What are some best practices for identifying fraud?

Lenders should identify any changes that would alter the borrower’s application prior to closing. One of the simplest ways to do this is to reverify employment and income prior to closing to validate the originally disclosed information is still true.

Ideally, income and employment are reverified as close to closing as possible so that any recent changes can be evaluated for their impact on qualification. Some lenders employ a service that will identify any new debts obtained prior to closing. Surprisingly, it’s not uncommon for borrowers to purchase a new car or other large, financed purchases right before closing and these debt monitoring services can help identify those instances.

Other lenders simply reach out to the borrower frequently during the application process to provide updates and to also ask if there have been any changes to their original application.

A lender’s origination and underwriting teams are the first line of defense against fraud. Ensure all team members are aware of common red flags. Awareness of red flags provides team members the knowledge needed so that they know when to ask, “Does this make sense?.” For example, new employment with a significant increase in income is a potential red flag. In today’s low unemployment environment, such a change in earnings might be warranted or it may merit further investigation.

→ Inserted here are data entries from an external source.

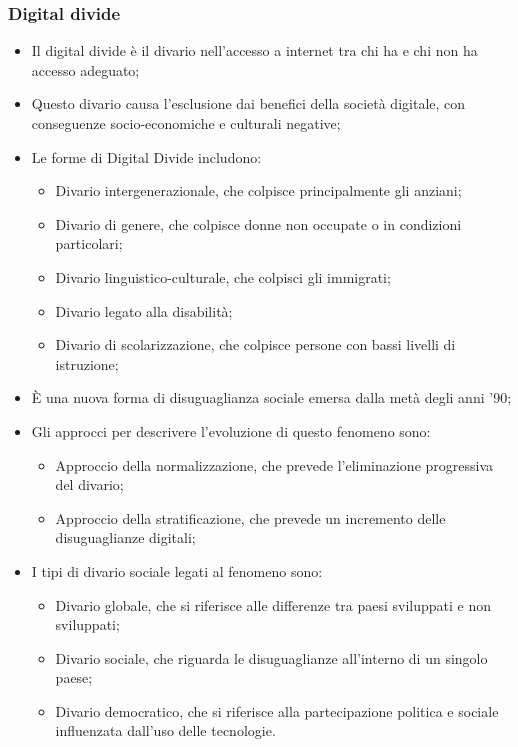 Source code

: \documentclass{article}
\begin{document}
\subsubsection{Digital divide}
\begin{itemize}
    \item Il digital divide è il divario nell'accesso a internet tra chi ha e chi non ha
        accesso adeguato;
    \item Questo divario causa l'esclusione dai benefici della società digitale, con
        conseguenze socio-economiche e culturali negative;
    \item Le forme di Digital Divide includono:
        \begin{itemize}
            \item Divario intergenerazionale, che colpisce principalmente gli anziani;
            \item Divario di genere, che colpisce donne non occupate o in condizioni particolari;
            \item Divario linguistico-culturale, che colpisci gli immigrati;
            \item Divario legato alla disabilità;
            \item Divario di scolarizzazione, che colpisce persone con bassi livelli di istruzione;
        \end{itemize}
    \item È una nuova forma di disuguaglianza sociale emersa dalla metà degli anni '90;
    \item Gli approcci per descrivere l'evoluzione di questo fenomeno sono:
        \begin{itemize}
            \item Approccio della normalizzazione, che prevede l'eliminazione progressiva del
                divario;
            \item Approccio della stratificazione, che prevede un incremento delle
                disuguaglianze digitali;
        \end{itemize}
    \item I tipi di divario sociale legati al fenomeno sono:
        \begin{itemize}
            \item Divario globale, che si riferisce alle differenze tra paesi sviluppati e
                non sviluppati;
            \item Divario sociale, che riguarda le disuguaglianze all'interno di un singolo
                paese;
            \item Divario democratico, che si riferisce alla partecipazione politica e sociale
                influenzata dall'uso delle tecnologie.
        \end{itemize}
\end{itemize}
\end{document}
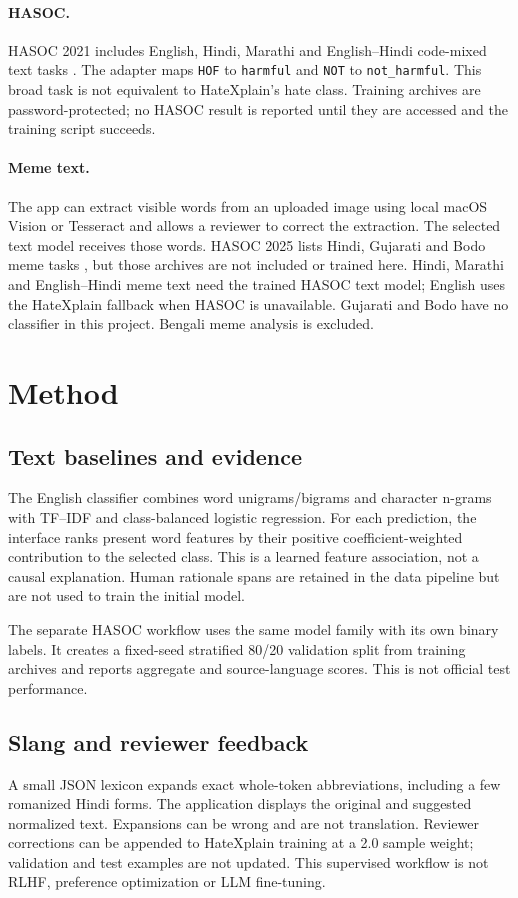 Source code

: \documentclass[11pt]{article}
\begin{document}
\paragraph{HASOC.} HASOC 2021 includes English, Hindi, Marathi and English--Hindi code-mixed text tasks \citep{hasoc-2021}. The adapter maps \texttt{HOF} to \texttt{harmful} and \texttt{NOT} to \texttt{not\_harmful}. This broad task is not equivalent to HateXplain's hate class. Training archives are password-protected; no HASOC result is reported until they are accessed and the training script succeeds.

\paragraph{Meme text.} The app can extract visible words from an uploaded image using local macOS Vision or Tesseract and allows a reviewer to correct the extraction. The selected text model receives those words. HASOC 2025 lists Hindi, Gujarati and Bodo meme tasks \citep{hasoc-2025}, but those archives are not included or trained here. Hindi, Marathi and English--Hindi meme text need the trained HASOC text model; English uses the HateXplain fallback when HASOC is unavailable. Gujarati and Bodo have no classifier in this project. Bengali meme analysis is excluded.

\section{Method}
\subsection{Text baselines and evidence}
The English classifier combines word unigrams/bigrams and character n-grams with TF--IDF and class-balanced logistic regression. For each prediction, the interface ranks present word features by their positive coefficient-weighted contribution to the selected class. This is a learned feature association, not a causal explanation. Human rationale spans are retained in the data pipeline but are not used to train the initial model.

The separate HASOC workflow uses the same model family with its own binary labels. It creates a fixed-seed stratified 80/20 validation split from training archives and reports aggregate and source-language scores. This is not official test performance.

\subsection{Slang and reviewer feedback}
A small JSON lexicon expands exact whole-token abbreviations, including a few romanized Hindi forms. The application displays the original and suggested normalized text. Expansions can be wrong and are not translation. Reviewer corrections can be appended to HateXplain training at a 2.0 sample weight; validation and test examples are not updated. This supervised workflow is not RLHF, preference optimization or LLM fine-tuning.
\end{document}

Empower teams to ask questions. A pause in the processing cycle to investigate a red flag could save hundreds of thousands later if that fraud were to go undetected.

Facilitate communication among team members. Fraud may not be evident on a single transaction.  But, when multiple team members encounter similar scenarios, fraud patterns become clearer. It’s particularly important in a remote environment to provide team members with same-time chat capabilities, to have frequent meetings and to encourage them to share what they are encountering day-to-day.

Lender servicing teams also can be a fraud identification source. For example, a change of address for mortgage payment or homeowner insurance billing may suggest that occupancy has changed. A modification to the terms of the homeowner’s insurance coverage such as a change from “contents and dwelling” to “dwelling only” also may be suggestive of a change in occupancy.

What resources are available to assist in the identification of fraud?

There are many great resources available that lenders and their origination and underwriting teams can use to improve the identification of fraud. In addition to the mortgage fraud prevention resources available from Fannie Mae and Freddie Mac, other mortgage partners often have their own resources that lenders can leverage.

 

Source: Sheila Klostermann, Director of Quality Assurance at Enact Mortgage Insurance.

The statements in this article are solely the opinions of Sheila Klostermann and do not necessarily reflect the views of Enact or its management.